What to work on: In the entries that follow, find each line with the word "section" and copy it.

[Saved entries]
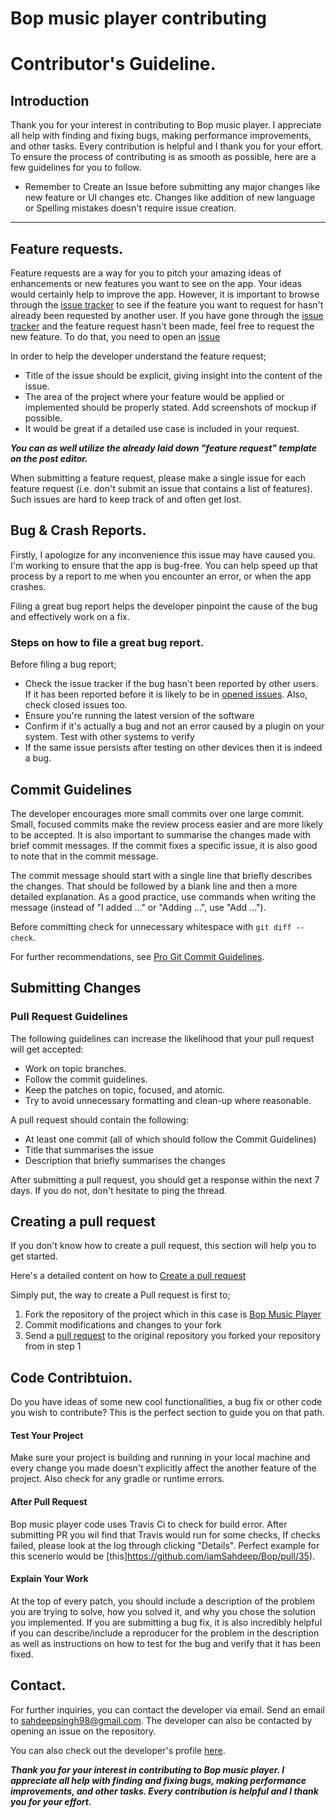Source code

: # Bop music player contributing

# Contributor's Guideline.

## Introduction

Thank you for your interest in contributing to Bop music player. I appreciate all help with finding and fixing bugs, making performance improvements, and other tasks. Every contribution is helpful and I thank you for your effort. To ensure the process of contributing is as smooth as possible, here are a few guidelines for you to follow.

- Remember to Create an Issue before submitting any major changes like new feature or UI changes etc. Changes like addition of new language or Spelling mistakes doesn't require issue creation.
---

## Feature requests. 

Feature requests are a way for you to pitch your amazing ideas of enhancements or new features you want to see on the app. Your ideas would certainly help to improve the app. However, it is important to browse through the [issue tracker](https://github.com/iamSahdeep/Bop/issues) to see if the feature you want to request for hasn't already been requested by another user. If you have gone through the [issue tracker](https://github.com/iamSahdeep/Bop/issues) and the feature request hasn't been made, feel free to request the new feature. To do that, you need to open an [issue](https://github.com/iamSahdeep/Bop/issues/new?template=feature_request.md)

In order to help the developer understand the feature request;

- Title of the issue should be explicit, giving insight into the content of the issue.
- The area of the project where your feature would be applied or implemented should be properly stated. Add screenshots of mockup if possible.
- It would be great if a detailed use case is included in your request.

***You can as well utilize the already laid down "feature request" template on the post editor.***


When submitting a feature request, please make a single issue for each feature request (i.e. don't submit an issue that contains a list of features). Such issues are hard to keep track of and often get lost.


## Bug & Crash Reports.

Firstly, I apologize for any inconvenience this issue may have caused you. I'm working to ensure that the app is bug-free. You can help speed up that process by a report to me when you encounter an error, or when the app crashes. 

Filing a great bug report helps the developer pinpoint the cause of the bug and effectively work on a fix.

### Steps on how to file a great bug report.

Before filing a bug report;

- Check the issue tracker if the bug hasn't been reported by other users. If it has been reported before it is likely to be in [opened issues](https://github.com/iamSahdeep/Bop/issues). Also, check closed issues too.
- Ensure you're running the latest version of the software
- Confirm if it's actually a bug and not an error caused by a plugin on your system. Test with other systems to verify
- If the same issue persists after testing on other devices then it is indeed a bug. 


## Commit Guidelines

The developer encourages more small commits over one large commit. Small, focused commits make the review process easier and are more likely to be accepted. It is also important to summarise the changes made with brief commit messages. If the commit fixes a specific issue, it is also good to note that in the commit message.

The commit message should start with a single line that briefly describes the changes. That should be followed by a blank line and then a more detailed explanation. As a good practice, use commands when writing the message (instead of "I added ..." or "Adding ...", use "Add ...").

Before committing check for unnecessary whitespace with `git diff --check`.

For further recommendations, see [Pro Git Commit Guidelines](https://git-scm.com/book/en/v2/Distributed-Git-Contributing-to-a-Project#Commit-Guidelines "Pro Git Commit Guidelines").

## Submitting Changes

### Pull Request Guidelines

The following guidelines can increase the likelihood that your pull request will get accepted:

* Work on topic branches.
* Follow the commit guidelines.
* Keep the patches on topic, focused, and atomic.
* Try to avoid unnecessary formatting and clean-up where reasonable.

A pull request should contain the following:

* At least one commit (all of which should follow the Commit Guidelines)
* Title that summarises the issue
* Description that briefly summarises the changes

After submitting a pull request, you should get a response within the next 7 days. If you do not, don't hesitate to ping the thread.

## Creating a pull request

If you don't know how to create a pull request, this section will help you to get started. 

Here's a detailed content on how to [Create a pull request](https://help.github.com/articles/creating-a-pull-request)

Simply put, the way to create a Pull request is first to; 

1. Fork the repository of the project which in this case is [Bop Music Player](https://github.com/iamSahdeep/Bop/)
2. Commit modifications and changes to your fork
3. Send a [pull request](https://help.github.com/articles/creating-a-pull-request) to the original repository you forked your repository from in step 1


## Code Contribtuion.

Do you have ideas of some new cool functionalities, a bug fix or other code you wish to contribute? This is the perfect section to guide you on that path.

#### Test Your Project

Make sure your project is building and running in your local machine and every change you made doesn't explicitly affect the another feature of the project. Also check for any gradle or runtime errors.

#### After Pull Request

Bop music player code uses Travis Ci to check for build error. After submitting PR you wil find that Travis would run for some checks, If checks failed, please look at the log through clicking "Details". Perfect example for this scenerio would be [this]https://github.com/iamSahdeep/Bop/pull/35).

#### Explain Your Work

At the top of every patch, you should include a description of the problem you are trying to solve, how you solved it, and why you chose the solution you implemented. If you are submitting a bug fix, it is also incredibly helpful if you can describe/include a reproducer for the problem in the description as well as instructions on how to test for the bug and verify that it has been
fixed.


## Contact.

For further inquiries, you can contact the developer via email. Send an email to sahdeepsingh98@gmail.com. The developer can also be contacted by opening an issue on the repository.

You can also check out the developer's profile [here](https://github.com/iamSahdeep).


***Thank you for your interest in contributing to Bop music player. I appreciate all help with finding and fixing bugs, making performance improvements, and other tasks. Every contribution is helpful and I thank you for your effort.***


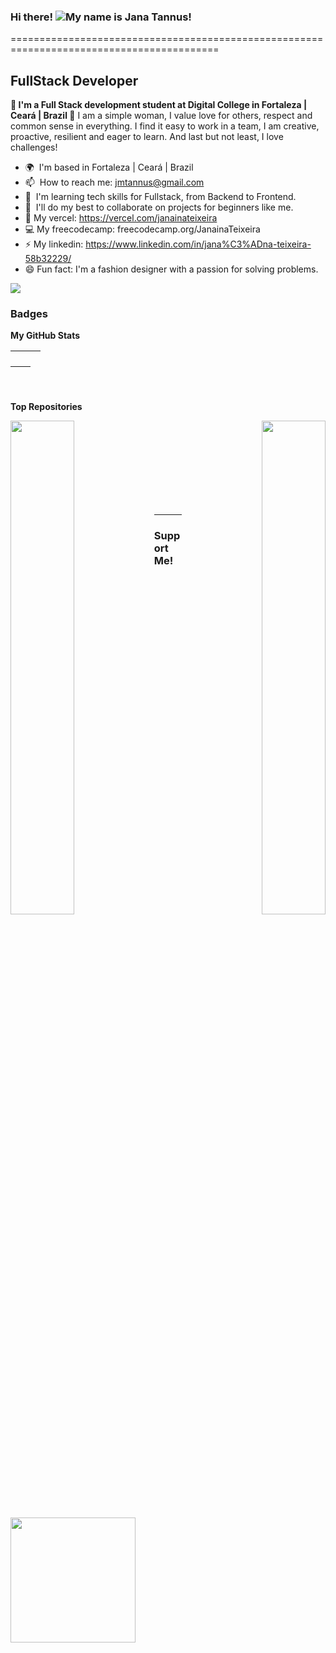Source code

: ### Hi there! ![](https://octodex.github.com/images/femalecodertocat.png)My name is Jana Tannus!
==========================================================================================

FullStack Developer 
----------------------------------

**🌵 I'm a Full Stack development student at Digital College in Fortaleza | Ceará | Brazil 🌻** 
I am a simple woman, I value love for others, respect and common sense in everything. I find it easy to work in a team, I am creative, proactive, resilient and eager to learn. And last but not least, I love challenges!

* 🌍  I'm based in Fortaleza | Ceará | Brazil
* 📫  How to reach me: [jmtannus@gmail.com](mailto:jmtannus@gmail.com)
* 🌱  I'm learning tech skills for Fullstack, from Backend to Frontend.
* 🤝  I'll do my best to collaborate on projects for beginners like me.
* 📁  My vercel: https://vercel.com/janainateixeira
* 💻  My freecodecamp: freecodecamp.org/JanainaTeixeira
* ⚡  My linkedin: https://www.linkedin.com/in/jana%C3%ADna-teixeira-58b32229/
* 😄  Fun fact: I'm a fashion designer with a passion for solving problems. 


![](https://cdn.dribbble.com/users/364116/screenshots/1899338/yogocat_animation.gif)

### Badges

<b>My GitHub Stats</b>

| ![]() | ![]() | ![]() |
| :-: | :-: | :-: |

| ![]() | ![]() |
| :-: | :-: |

<br>

<b>Top Repositories</b>

<p width="70%" align="center"><a href="https://github.com/Janainateixeira/janainateixeira" align="left"><img align="left" width="45%" src="https://github-readme-stats.vercel.app/api/pin/?username=janainateixeira&repo=janainateixeira&title_color=0891b2&text_color=ffffff&icon_color=0891b2&bg_color=1c1917&hide_border=true&locale=en" /></a><a href="https://github.com/Janainateixeira/janainateixeira.github.io" align="right"><img align="right" width="45%" src="https://github-readme-stats.vercel.app/api/pin/?username=janainateixeira&repo=janainateixeira.github.io&title_color=0891b2&text_color=ffffff&icon_color=0891b2&bg_color=1c1917&hide_border=true&locale=en" /></a></p>

<br /><br /><br /><br /><br /><br /><br /><br />

---

### Support Me!

<a href="https://www.buymeacoffee.com/jmtannus"><img src="https://cdn.buymeacoffee.com/buttons/v2/default-yellow.png" width="200" />

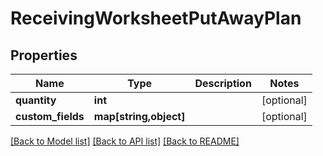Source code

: # ReceivingWorksheetPutAwayPlan

## Properties
Name | Type | Description | Notes
------------ | ------------- | ------------- | -------------
**quantity** | **int** |  | [optional] 
**custom_fields** | **map[string,object]** |  | [optional] 

[[Back to Model list]](../README.md#documentation-for-models) [[Back to API list]](../README.md#documentation-for-api-endpoints) [[Back to README]](../README.md)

Response box:
If you don't know how to create a pull request, this section will help you to get started. 
Do you have ideas of some new cool functionalities, a bug fix or other code you wish to contribute? This is the perfect section to guide you on that path.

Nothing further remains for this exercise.